ONNX model produces same output regardless of input

With both PyTorch 1.13 and Nightly, I am facing the same issue: loading and saving my model into ONNX works fine, but when running inference via ONNX Runtime, the output is 1. seemingly random when no weights are loaded, and 2. the exact same output regardless of the input I give it.

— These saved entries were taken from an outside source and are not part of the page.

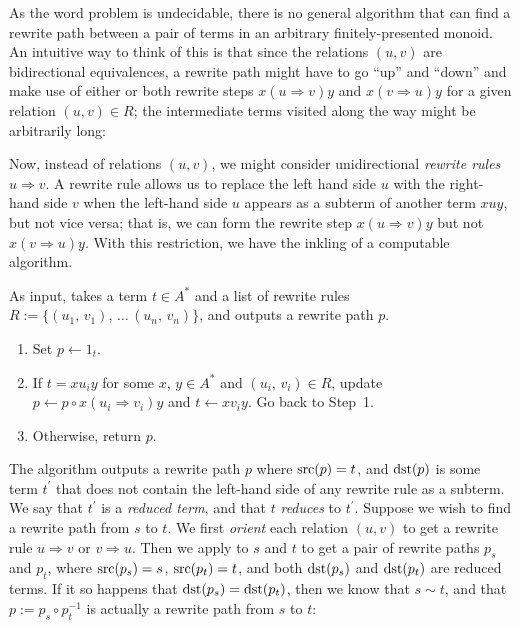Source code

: \documentclass[../generics]{subfiles}
\begin{document}
As the word problem is undecidable, there is no general algorithm that can find a rewrite path between a pair of terms in an arbitrary finitely-presented monoid. An intuitive way to think of this is that since the relations $(u, v)$ are bidirectional equivalences, a rewrite path might have to go ``up'' and ``down'' and make use of either or both rewrite steps $x(u\Rightarrow v)y$ and $x(v\Rightarrow u)y$ for a given relation $(u, v)\in R$; the intermediate terms visited along the way might be arbitrarily long:
\begin{quote}
\end{quote}
Now, instead of relations $(u,v)$, we might consider unidirectional \emph{rewrite rules} $u\Rightarrow v$. A rewrite rule allows us to replace the left hand side $u$ with the right-hand side $v$ when the left-hand side $u$ appears as a subterm of another term $xuy$, but not vice versa; that is, we can form the rewrite step $x(u\Rightarrow v)y$ but not $x(v\Rightarrow u)y$. With this restriction, we have the inkling of a computable algorithm.
\begin{algorithm}\label{term reduction algo}
As input, takes a term $t\in A^*$ and a list of rewrite rules $R:=\{(u_1,\,v_1),\,\ldots\,(u_n,\,v_n)\}$, and outputs a rewrite path $p$.
\begin{enumerate}
\item Set $p\leftarrow 1_t$.
\item If $t=xu_iy$ for some $x$, $y\in A^*$ and $(u_i,\,v_i)\in R$, update $p\leftarrow p\circ x(u_i\Rightarrow v_i)y$ and $t\leftarrow xv_iy$. Go back to Step~1.
\item Otherwise, return $p$.
\end{enumerate}
\end{algorithm}
The algorithm outputs a rewrite path $p$ where $\operatorname{src}(p)=t$, and $\operatorname{dst}(p)$ is some term $t^\prime$ that does not contain the left-hand side of any rewrite rule as a subterm. We say that $t^\prime$ is a \emph{reduced term}, and that $t$ \emph{reduces} to $t^\prime$. Suppose we wish to find a rewrite path from $s$ to $t$. We first \emph{orient} each relation $(u, v)$ to get a rewrite rule $u\Rightarrow v$ or $v\Rightarrow u$. Then we apply  to $s$ and $t$ to get a pair of rewrite paths $p_s$ and $p_t$, where $\operatorname{src}(p_s)=s$, $\operatorname{src}(p_t)=t$, and both $\operatorname{dst}(p_s)$ and $\operatorname{dst}(p_t)$ are reduced terms. If it so happens that $\operatorname{dst}(p_s)=\operatorname{dst}(p_t)$, then we know that $s\sim t$, and that $p:= p_s \circ p_t^{-1}$ is actually a rewrite path from $s$ to $t$:
\end{document}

Moreover, dynamic axes seem to not work, even though that is specified in the export settings.

Export

# Exporting my code like this
device = 'cuda'
tgt_in = torch.ones([1, 1], dtype=torch.long).to(device) 
tgt_mask = torch.triu(torch.ones(1, 1) * float("-inf"), diagonal=1).to(device)

torch_model = Model_1(vocab_size=217, d_model=256, nhead=8, dim_FF=1024, dropout=0.3, num_layers=3).to(device)
#torch_model.load_state_dict(torch.load('runs/Exp8E8End_Acc=0.6702922582626343.pt', weights_only=True))
torch_model.eval()

torch_input = (torch.randn(1, 3, 384, 512).to(device), 
               tgt_in, 
               tgt_mask)

torch.onnx.export(
    torch_model, 
    torch_input,
    "model_1.onnx",
    export_params = True,
    input_names = ["image", "tgt", "tgt_mask"],
    output_names = ["output1"],
    dynamic_axes = {
        "tgt": {1: "tgt_axis_1"},
        "tgt_mask": {0: "tgt_mask_0", 1: "tgt_mask_1"},
        "output1": {1: "output1"}
    }
)

Inference check

# Checking inference like this
import onnxruntime as ort
import numpy as np
from PIL import Image

onnx_model_path = "model_1.onnx"
session = ort.InferenceSession(onnx_model_path)

def load_and_preprocess_image(image_path):
    image = Image.open(image_path).convert('RGB')
    image = image.resize((512, 384))
    image_array = np.array(image).transpose(2, 0, 1)
    image_array = np.expand_dims(image_array, axis=0)
    return image_array

test_image = load_and_preprocess_image('test3.png').astype(np.float32)
test_tgt = np.ones((1, 2), dtype=np.int64)
test_mask = np.triu(np.ones((2, 2), dtype=np.float32) * float('-inf'), k=1)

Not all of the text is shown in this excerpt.